-- Prompt --
Would you copy out exactly the lines of the listing below, beginning with the one that contains "arterial media nocturna." and ending with the last?

-- Input data --
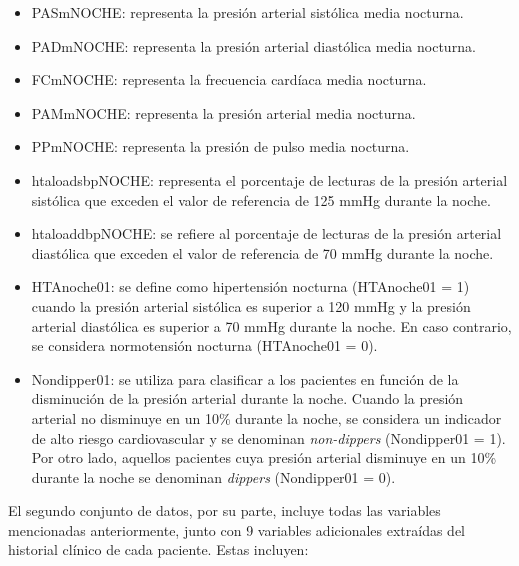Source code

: \begin{itemize}
  \item PASmNOCHE: representa la presión arterial sistólica media nocturna.
  \item PADmNOCHE: representa la presión arterial diastólica media nocturna.
  \item FCmNOCHE: representa la frecuencia cardíaca media nocturna.
	\item PAMmNOCHE: representa la presión arterial media nocturna.
	\item PPmNOCHE: representa la presión de pulso media nocturna.
  \item htaloadsbpNOCHE: representa el porcentaje de lecturas de la presión arterial sistólica que exceden el valor de referencia de 125 mmHg durante la noche.
  \item htaloaddbpNOCHE: se refiere al porcentaje de lecturas de la presión arterial diastólica que exceden el valor de referencia de 70 mmHg durante la noche.
  \item HTAnoche01: se define como hipertensión nocturna (HTAnoche01 = 1) cuando la presión arterial sistólica es superior a 120 mmHg y la presión arterial diastólica es superior a 70 mmHg durante la noche. En caso contrario, se considera normotensión nocturna (HTAnoche01 = 0).
  \item Nondipper01: se utiliza para clasificar a los pacientes en función de la disminución de la presión arterial durante la noche. Cuando la presión arterial no disminuye en un 10\% durante la noche, se considera un indicador de alto riesgo cardiovascular y se denominan \emph{non-dippers} (Nondipper01 = 1). Por otro lado, aquellos pacientes cuya presión arterial disminuye en un 10\% durante la noche se denominan \emph{dippers} (Nondipper01 = 0).
\end{itemize}


El segundo conjunto de datos, por su parte, incluye todas las variables mencionadas anteriormente, junto con
9 variables adicionales extraídas del historial clínico de cada paciente. Estas incluyen:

-- Problem solution --
	\item PAMmNOCHE: representa la presión arterial media nocturna.
	\item PPmNOCHE: representa la presión de pulso media nocturna.
  \item htaloadsbpNOCHE: representa el porcentaje de lecturas de la presión arterial sistólica que exceden el valor de referencia de 125 mmHg durante la noche.
  \item htaloaddbpNOCHE: se refiere al porcentaje de lecturas de la presión arterial diastólica que exceden el valor de referencia de 70 mmHg durante la noche.
  \item HTAnoche01: se define como hipertensión nocturna (HTAnoche01 = 1) cuando la presión arterial sistólica es superior a 120 mmHg y la presión arterial diastólica es superior a 70 mmHg durante la noche. En caso contrario, se considera normotensión nocturna (HTAnoche01 = 0).
  \item Nondipper01: se utiliza para clasificar a los pacientes en función de la disminución de la presión arterial durante la noche. Cuando la presión arterial no disminuye en un 10\% durante la noche, se considera un indicador de alto riesgo cardiovascular y se denominan \emph{non-dippers} (Nondipper01 = 1). Por otro lado, aquellos pacientes cuya presión arterial disminuye en un 10\% durante la noche se denominan \emph{dippers} (Nondipper01 = 0).
\end{itemize}


El segundo conjunto de datos, por su parte, incluye todas las variables mencionadas anteriormente, junto con
9 variables adicionales extraídas del historial clínico de cada paciente. Estas incluyen:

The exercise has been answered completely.